The bull as a symbol came after Spanish colonization (cattle weren’t here before), but the meaning got adopted into Andean culture pretty quickly. Today Toritos are everywhere. On rooftops. In gift shops. In homes for newlyweds (they symbolize fertility and good marriage).
And they come in colors, each with its own meaning:
- Red: love and protection
- Orange: joy
- Yellow: energy and good luck
- Green: prosperity, fertility, good health
- Blue: friendship and confidence
- Black: protection against envy
- White: peace
- Unpainted: family protection
So you can pick a Torito for the meaning that fits the person you’re giving it to. Great gift, genuinely Peruvian, very culturally rich.
What to know:
- Made by Peruvian artisans
- Lots of colors, each meaningful
- Cheap, $5-20
- Delicate clay, pack carefully
- Not specifically tied to Machu Picchu
Bonus: Hand-carved bull horn flask
One more I have to mention because it’s one of our newer pieces and it’s a great gift. A bull horn flask is hand-carved from genuine bovine horn, polished smooth, then finished with leather accents and decorative metal studs. Holds 6 fluid ounces. Embossed with cultural designs from Peru’s bullfighting tradition.

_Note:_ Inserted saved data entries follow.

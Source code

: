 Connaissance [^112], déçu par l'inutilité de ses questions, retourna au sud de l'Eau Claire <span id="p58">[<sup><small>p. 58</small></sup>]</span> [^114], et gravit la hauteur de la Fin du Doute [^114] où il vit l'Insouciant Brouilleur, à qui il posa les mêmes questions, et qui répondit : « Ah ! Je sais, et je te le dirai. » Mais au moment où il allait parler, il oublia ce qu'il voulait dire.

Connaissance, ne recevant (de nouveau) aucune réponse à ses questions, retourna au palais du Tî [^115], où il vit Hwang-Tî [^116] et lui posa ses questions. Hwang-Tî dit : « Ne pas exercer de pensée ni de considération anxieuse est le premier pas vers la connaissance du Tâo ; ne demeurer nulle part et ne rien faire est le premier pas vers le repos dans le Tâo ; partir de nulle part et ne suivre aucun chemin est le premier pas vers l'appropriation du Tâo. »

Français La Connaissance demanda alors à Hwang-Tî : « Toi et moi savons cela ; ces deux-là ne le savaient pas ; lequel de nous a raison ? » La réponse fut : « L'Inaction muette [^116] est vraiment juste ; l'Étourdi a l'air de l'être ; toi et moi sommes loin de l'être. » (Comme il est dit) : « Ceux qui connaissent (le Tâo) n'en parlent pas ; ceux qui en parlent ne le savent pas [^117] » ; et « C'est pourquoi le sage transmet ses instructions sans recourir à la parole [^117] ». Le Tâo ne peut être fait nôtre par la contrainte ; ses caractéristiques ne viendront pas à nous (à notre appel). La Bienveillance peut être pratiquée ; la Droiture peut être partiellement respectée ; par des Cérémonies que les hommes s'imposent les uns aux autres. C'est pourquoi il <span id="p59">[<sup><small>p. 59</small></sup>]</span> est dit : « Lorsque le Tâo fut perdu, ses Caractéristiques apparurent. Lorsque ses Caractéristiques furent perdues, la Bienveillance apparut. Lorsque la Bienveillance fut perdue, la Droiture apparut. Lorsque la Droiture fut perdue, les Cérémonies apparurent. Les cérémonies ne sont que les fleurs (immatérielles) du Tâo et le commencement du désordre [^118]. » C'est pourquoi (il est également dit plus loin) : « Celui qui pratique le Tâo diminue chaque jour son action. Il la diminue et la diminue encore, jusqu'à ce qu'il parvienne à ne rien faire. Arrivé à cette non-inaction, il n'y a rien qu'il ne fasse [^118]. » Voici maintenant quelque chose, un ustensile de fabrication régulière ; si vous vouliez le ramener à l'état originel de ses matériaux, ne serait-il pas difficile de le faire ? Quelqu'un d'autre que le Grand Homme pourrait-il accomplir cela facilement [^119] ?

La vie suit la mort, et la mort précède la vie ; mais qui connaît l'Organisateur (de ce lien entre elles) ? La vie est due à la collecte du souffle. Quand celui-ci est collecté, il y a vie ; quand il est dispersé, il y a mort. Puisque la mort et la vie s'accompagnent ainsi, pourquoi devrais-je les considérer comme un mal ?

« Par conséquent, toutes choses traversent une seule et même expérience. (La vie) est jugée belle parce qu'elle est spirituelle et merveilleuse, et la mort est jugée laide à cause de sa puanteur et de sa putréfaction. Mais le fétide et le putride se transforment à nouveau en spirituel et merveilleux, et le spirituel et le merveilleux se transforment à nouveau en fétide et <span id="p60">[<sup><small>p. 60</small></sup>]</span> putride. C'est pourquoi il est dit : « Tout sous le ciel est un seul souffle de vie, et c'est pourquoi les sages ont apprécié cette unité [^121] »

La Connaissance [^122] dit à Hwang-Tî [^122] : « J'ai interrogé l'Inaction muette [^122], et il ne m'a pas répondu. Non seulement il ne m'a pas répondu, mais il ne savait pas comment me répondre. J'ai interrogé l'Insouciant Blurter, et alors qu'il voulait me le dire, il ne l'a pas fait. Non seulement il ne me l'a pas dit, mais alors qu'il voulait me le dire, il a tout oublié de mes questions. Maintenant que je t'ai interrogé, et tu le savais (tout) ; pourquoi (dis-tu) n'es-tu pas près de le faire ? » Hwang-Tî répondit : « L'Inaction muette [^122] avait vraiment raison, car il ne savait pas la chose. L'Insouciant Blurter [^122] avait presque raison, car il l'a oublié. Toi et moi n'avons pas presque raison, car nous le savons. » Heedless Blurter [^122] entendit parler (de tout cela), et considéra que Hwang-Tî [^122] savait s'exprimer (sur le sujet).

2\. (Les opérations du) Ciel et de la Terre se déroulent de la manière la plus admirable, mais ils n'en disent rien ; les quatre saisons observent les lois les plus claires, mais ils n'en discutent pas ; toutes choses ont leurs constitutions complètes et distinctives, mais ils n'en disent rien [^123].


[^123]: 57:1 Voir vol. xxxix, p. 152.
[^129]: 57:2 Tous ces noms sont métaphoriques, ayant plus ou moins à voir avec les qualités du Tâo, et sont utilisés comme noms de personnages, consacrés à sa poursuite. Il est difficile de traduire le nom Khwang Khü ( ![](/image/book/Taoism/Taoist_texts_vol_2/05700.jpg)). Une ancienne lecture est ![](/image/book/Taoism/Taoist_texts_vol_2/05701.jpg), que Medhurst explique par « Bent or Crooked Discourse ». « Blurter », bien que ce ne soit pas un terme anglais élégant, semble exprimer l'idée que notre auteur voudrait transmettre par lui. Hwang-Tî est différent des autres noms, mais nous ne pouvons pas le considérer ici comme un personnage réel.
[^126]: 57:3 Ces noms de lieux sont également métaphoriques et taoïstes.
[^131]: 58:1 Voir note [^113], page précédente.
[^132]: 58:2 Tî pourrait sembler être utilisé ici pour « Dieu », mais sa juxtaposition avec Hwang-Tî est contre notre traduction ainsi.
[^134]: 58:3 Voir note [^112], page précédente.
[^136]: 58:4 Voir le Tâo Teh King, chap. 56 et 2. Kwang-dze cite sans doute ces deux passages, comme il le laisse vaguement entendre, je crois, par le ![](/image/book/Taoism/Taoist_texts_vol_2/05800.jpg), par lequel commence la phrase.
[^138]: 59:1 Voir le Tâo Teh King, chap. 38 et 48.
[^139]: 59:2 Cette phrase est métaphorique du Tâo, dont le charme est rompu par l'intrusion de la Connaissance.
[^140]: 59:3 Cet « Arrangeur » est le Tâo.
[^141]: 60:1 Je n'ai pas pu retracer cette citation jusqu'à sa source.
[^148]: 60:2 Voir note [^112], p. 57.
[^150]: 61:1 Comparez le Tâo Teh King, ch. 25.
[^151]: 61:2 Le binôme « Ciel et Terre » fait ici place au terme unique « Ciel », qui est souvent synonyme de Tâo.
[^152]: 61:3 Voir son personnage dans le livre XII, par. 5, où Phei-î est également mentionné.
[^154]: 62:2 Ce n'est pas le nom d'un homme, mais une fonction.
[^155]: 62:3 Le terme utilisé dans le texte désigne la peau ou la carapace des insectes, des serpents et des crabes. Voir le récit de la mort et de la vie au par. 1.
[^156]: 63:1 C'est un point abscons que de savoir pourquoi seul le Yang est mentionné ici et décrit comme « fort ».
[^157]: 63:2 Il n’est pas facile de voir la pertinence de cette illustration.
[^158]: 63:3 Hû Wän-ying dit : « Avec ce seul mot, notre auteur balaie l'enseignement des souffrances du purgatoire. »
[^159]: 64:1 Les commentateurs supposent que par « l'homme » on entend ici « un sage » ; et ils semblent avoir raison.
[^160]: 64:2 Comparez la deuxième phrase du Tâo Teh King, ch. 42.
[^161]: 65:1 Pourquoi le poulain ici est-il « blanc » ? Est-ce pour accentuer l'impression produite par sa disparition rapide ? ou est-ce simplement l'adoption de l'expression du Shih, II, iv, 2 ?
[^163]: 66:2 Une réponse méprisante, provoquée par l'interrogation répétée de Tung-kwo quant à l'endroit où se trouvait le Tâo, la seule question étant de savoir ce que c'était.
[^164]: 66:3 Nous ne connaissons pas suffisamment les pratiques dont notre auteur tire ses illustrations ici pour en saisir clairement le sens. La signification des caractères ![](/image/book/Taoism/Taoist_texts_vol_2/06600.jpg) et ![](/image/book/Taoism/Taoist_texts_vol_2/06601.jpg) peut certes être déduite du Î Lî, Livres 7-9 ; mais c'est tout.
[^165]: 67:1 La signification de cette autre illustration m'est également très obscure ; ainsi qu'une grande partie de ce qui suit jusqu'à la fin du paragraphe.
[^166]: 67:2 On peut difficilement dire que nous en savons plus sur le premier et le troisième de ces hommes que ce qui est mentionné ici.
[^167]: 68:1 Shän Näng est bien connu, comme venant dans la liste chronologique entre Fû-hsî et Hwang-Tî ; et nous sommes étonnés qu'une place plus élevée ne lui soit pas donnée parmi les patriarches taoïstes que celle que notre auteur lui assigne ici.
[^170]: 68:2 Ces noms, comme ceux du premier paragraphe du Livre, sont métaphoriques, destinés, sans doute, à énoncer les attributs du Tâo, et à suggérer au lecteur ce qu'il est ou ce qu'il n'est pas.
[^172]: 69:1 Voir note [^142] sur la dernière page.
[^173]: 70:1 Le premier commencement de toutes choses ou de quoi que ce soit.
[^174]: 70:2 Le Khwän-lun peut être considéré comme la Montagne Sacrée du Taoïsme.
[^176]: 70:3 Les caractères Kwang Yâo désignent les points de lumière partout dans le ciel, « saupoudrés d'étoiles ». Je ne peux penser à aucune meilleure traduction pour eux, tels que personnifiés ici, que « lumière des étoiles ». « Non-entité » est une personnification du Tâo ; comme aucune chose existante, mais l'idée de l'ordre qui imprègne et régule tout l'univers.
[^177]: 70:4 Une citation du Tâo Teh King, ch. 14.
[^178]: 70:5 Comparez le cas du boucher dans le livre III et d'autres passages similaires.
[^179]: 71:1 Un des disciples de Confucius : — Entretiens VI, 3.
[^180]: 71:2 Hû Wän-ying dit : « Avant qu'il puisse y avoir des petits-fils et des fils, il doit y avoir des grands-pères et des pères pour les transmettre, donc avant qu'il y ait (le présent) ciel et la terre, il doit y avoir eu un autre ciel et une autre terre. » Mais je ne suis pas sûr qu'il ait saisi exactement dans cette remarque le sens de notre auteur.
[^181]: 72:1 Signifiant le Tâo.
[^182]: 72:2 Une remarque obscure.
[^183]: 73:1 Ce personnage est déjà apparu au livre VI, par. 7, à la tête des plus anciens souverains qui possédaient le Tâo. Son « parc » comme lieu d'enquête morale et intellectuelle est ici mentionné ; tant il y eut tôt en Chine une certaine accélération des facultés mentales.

It works as a serving piece (for mead, beer, spirits), as a display piece, or just as a conversation starter that nobody else has. Hunters, outdoors people, Western collectors, history buffs all tend to love it.
Buy from us: Handmade Bull Horn Flask (Tierra Taurina). Made in Peru, ships worldwide.

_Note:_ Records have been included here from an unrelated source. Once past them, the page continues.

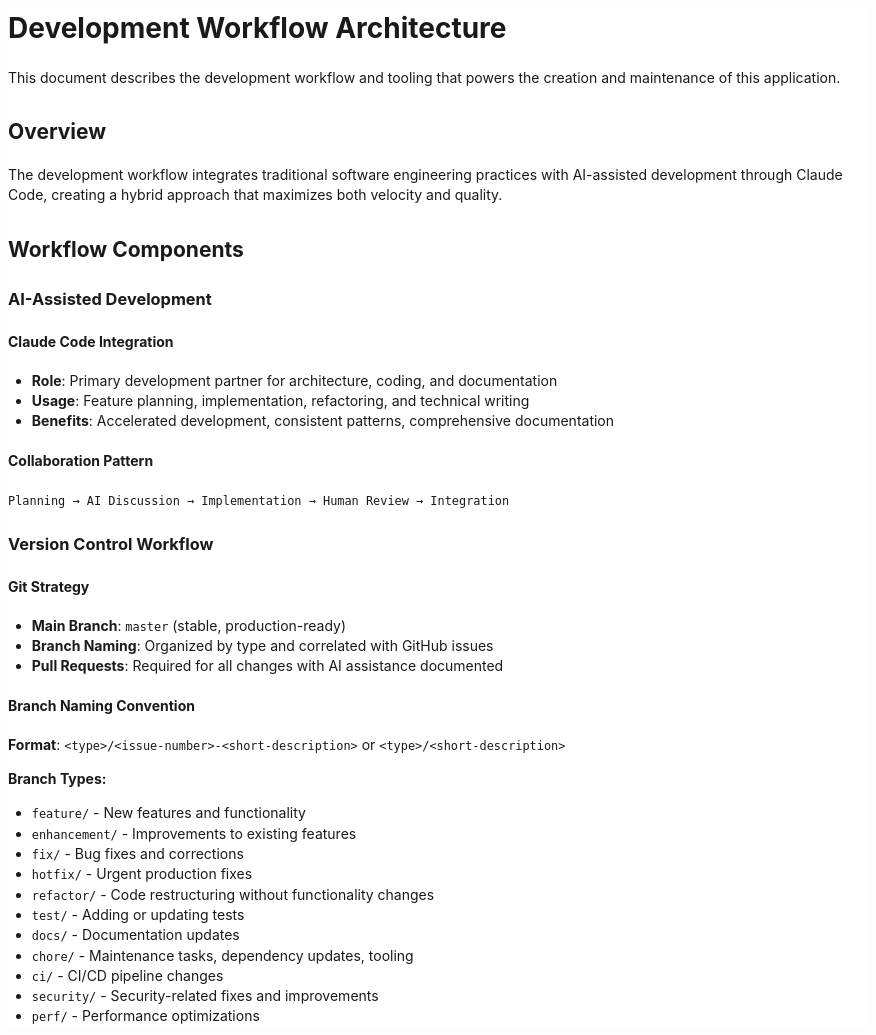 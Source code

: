 # Development Workflow Architecture

This document describes the development workflow and tooling that powers the
creation and maintenance of this application.

## Overview

The development workflow integrates traditional software engineering practices
with AI-assisted development through Claude Code, creating a hybrid approach
that maximizes both velocity and quality.

## Workflow Components

### AI-Assisted Development

#### Claude Code Integration

- **Role**: Primary development partner for architecture, coding, and
  documentation
- **Usage**: Feature planning, implementation, refactoring, and technical
  writing
- **Benefits**: Accelerated development, consistent patterns, comprehensive
  documentation

#### Collaboration Pattern

```
Planning → AI Discussion → Implementation → Human Review → Integration
```

### Version Control Workflow

#### Git Strategy

- **Main Branch**: `master` (stable, production-ready)
- **Branch Naming**: Organized by type and correlated with GitHub issues
- **Pull Requests**: Required for all changes with AI assistance documented

#### Branch Naming Convention

**Format**: `<type>/<issue-number>-<short-description>` or
`<type>/<short-description>`

**Branch Types:**

- `feature/` - New features and functionality
- `enhancement/` - Improvements to existing features
- `fix/` - Bug fixes and corrections
- `hotfix/` - Urgent production fixes
- `refactor/` - Code restructuring without functionality changes
- `test/` - Adding or updating tests
- `docs/` - Documentation updates
- `chore/` - Maintenance tasks, dependency updates, tooling
- `ci/` - CI/CD pipeline changes
- `security/` - Security-related fixes and improvements
- `perf/` - Performance optimizations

Looking for the right Peruvian Christmas gift?
Most of the pieces on this list make great Christmas gifts. The ones we sell are in our Christmas Gifts collection. Hand-carved leather, Machu Picchu sculptures, bull horn crafts. All handmade in Peru by Cusco artisans.
And if you want the full picture of how Peruvians actually celebrate Christmas (food, decorations, music, traditions), read our complete guide to Peruvian Christmas.
How to pick the right one
If you want something that’s directly tied to Machu Picchu, go with the model statue. Nothing else captures the site itself.
If you want something that’s uniquely Peruvian and one of a kind, go with a bull horn piece or a hand-carved leather bag. Every single one is different because every piece of horn or leather is different.
If you want something traditional and culturally significant, go with a chullo, an alpaca wool item, or a Torito de Pucara.
If you want something that’s weird, fun, and a great story, the Ekeko doll is unmatched.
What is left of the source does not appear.